China's ENN signs 13-year contract with Cheniere for 900,000 mt/year LNG

A subsidiary of China's ENN Natural Gas has signed a 13-year deal to buy LNG from Cheniere Energy amid plans by the US exporter to advance the proposed mid-scale liquefaction expansion project at its Texas terminal, the companies said Oct. 11.

The sale-and-purchase agreement with Cheniere's marketing unit covers 900,000 mt/year of LNG to be delivered on a free-on-board basis from July 2022, with the purchase price indexed to the US Henry Hub price plus an undisclosed, fixed liquefaction fee.

In November 2020, Cheniere said it was comfortable selling a greater amount of marketing volumes produced at its US LNG export terminals on terms that include a liquefaction fee of $2.00-$2.50/MMBtu.

The first five trains at Cheniere's Sabine Pass terminal in Louisiana were sanctioned under long-term contracts with an average liquefaction fee of $2.78/MMBtu, according to S&P Global Platts Analytics data based on available contract information.

Long-term supply from the three trains at Cheniere's Corpus Christi terminal in Texas were sold with a liquefaction fee of $3.50/MMBtu, the data showed.

Amid a strong run-up in prices in Asia and Europe, the spread between the Platts LNG FOB Gulf Coast Marker and the Henry Hub has averaged move than $21/MMBtu over the past six months.

Cheniere is the only US LNG exporter with a long-term contract with a Chinese counterparty. It also has two long-term contracts with PetroChina for a combined 1.2 million mt/y of LNG. Only a small portion is in effect, with shipments on the balance starting in 2023.

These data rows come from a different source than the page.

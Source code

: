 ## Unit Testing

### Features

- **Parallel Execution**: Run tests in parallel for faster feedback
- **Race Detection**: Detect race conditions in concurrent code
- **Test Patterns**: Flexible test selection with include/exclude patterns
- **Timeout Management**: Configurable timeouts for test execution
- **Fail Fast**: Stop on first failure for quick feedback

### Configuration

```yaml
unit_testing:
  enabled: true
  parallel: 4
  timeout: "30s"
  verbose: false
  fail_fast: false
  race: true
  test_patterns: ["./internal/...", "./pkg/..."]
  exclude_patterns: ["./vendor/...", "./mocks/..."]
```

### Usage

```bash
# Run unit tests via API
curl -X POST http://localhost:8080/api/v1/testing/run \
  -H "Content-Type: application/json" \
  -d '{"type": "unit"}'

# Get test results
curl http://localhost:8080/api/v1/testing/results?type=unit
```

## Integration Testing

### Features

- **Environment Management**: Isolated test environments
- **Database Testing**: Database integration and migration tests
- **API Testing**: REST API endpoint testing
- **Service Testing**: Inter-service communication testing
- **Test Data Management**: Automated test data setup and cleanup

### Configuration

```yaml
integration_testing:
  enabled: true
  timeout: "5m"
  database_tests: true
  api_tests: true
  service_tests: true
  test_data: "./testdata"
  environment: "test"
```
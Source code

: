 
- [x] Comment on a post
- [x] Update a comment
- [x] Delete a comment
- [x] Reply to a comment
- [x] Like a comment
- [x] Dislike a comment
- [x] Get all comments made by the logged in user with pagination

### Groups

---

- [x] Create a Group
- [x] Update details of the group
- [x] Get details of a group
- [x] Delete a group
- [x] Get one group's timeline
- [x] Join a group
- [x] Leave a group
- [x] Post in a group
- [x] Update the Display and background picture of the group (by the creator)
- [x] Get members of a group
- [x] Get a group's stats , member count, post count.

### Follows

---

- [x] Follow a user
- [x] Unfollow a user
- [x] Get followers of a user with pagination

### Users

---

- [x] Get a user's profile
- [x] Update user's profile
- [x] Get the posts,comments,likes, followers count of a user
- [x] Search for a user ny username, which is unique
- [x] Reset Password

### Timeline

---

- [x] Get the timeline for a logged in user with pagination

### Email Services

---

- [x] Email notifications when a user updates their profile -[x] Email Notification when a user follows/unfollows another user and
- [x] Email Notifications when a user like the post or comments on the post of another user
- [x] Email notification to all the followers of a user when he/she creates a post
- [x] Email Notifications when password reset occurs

ENN Natural Gas's interest in Cheniere supplies follows a major asset restructuring in 2020. An ENN affiliate canceled an agreement in 2019 to acquire the US LNG business of Japan's Toshiba. The business, which includes supplies from Freeport LNG in Texas, was eventually sold to France's TotalEnergies. ENN Natural Gas is a subsidiary of Chinese gas company ENN Holdings.

Cheniere has previously said it expected to advance its 10 million mt/y Corpus Christi Stage 3 project in 2022, once remaining investment and commercial parameters are met. Cheniere has 15-year supply agreements tied to the expansion with US gas producers Apache and EOG Resources and Canadian oil and gas producer Tourmaline that cover a combined total of 2.55 million mt/y.

The companies' statement about the ENN contract did not say whether the volumes under the new deal with Cheniere would be tied to the Stage 3 project, though Cheniere CEO Jack Fusco said the agreement marked another milestone in its commercial efforts "in anticipation of an FID of Corpus Christi Stage 3, which we expect will occur next year".

Henry Hub

Zheng Hongtao, president of ENN Natural Gas, said the SPA was ENN's first long-term LNG SPA to be indexed to the monthly Henry Hub price.

"Since the beginning of this year, due to the lagging of LNG production projects and low carbon transition of the energy structure, the supply of natural gas market is tight and the price is high. Through this cooperation with Cheniere, ENN will have resources linked with various indexes to further reduce procurement-related risks and optimize its resource pool," Zheng said.

Privately-owned ENN, one of China's major natural gas distributors and LNG terminal operators, has previously signed LNG supply deals with BP, Chevron, Australia's Origin Energy and two heads of agreement with TotalEnergies and Australia's Woodside, securing a total 2.73 million mt/y of LNG supplies, according to calculations by S&P Global Platts.

The deal with Cheniere will raise ENN's LNG term contract volume to 3.63 million mt/year.

Term contracts

ENN started phase 2 operations at the Zhoushan LNG terminal in eastern Zhejiang province in June, raising its total LNG receiving capacity to 5 million mt/y from 3 million mt/y.

ENN said the LNG terminal's gas processing capacity could reach as much as 8 million mt/y, along with its LNG storage capacity doubling to 640,000 cu m.

Market sources said that has pushed the company to sign more LNG term contracts, even as the high spot price environment reduces the appetite of buyers to increase their exposure to spot volumes.

ENN operates more than 230 city gas projects across the country, with an annual LNG distribution capacity exceeding 10 billion cubic meters, the company said.